**What is expected**: Report how many lines in the following entries contain "with". Nothing else should be given.

● ● ● ● ● ● ●

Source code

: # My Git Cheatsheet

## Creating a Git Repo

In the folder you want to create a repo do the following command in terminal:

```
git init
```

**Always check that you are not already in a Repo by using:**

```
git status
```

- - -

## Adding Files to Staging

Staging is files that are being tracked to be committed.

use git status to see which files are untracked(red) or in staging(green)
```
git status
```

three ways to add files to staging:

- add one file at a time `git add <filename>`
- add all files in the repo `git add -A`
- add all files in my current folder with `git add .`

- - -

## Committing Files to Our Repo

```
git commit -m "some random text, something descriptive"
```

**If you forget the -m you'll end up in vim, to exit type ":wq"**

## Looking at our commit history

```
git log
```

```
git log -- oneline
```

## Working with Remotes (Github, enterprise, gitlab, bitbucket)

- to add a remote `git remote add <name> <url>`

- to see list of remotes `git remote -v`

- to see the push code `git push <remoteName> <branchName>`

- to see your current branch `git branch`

● ● ● ● ● ● ●

**Answer to the exercise**: 2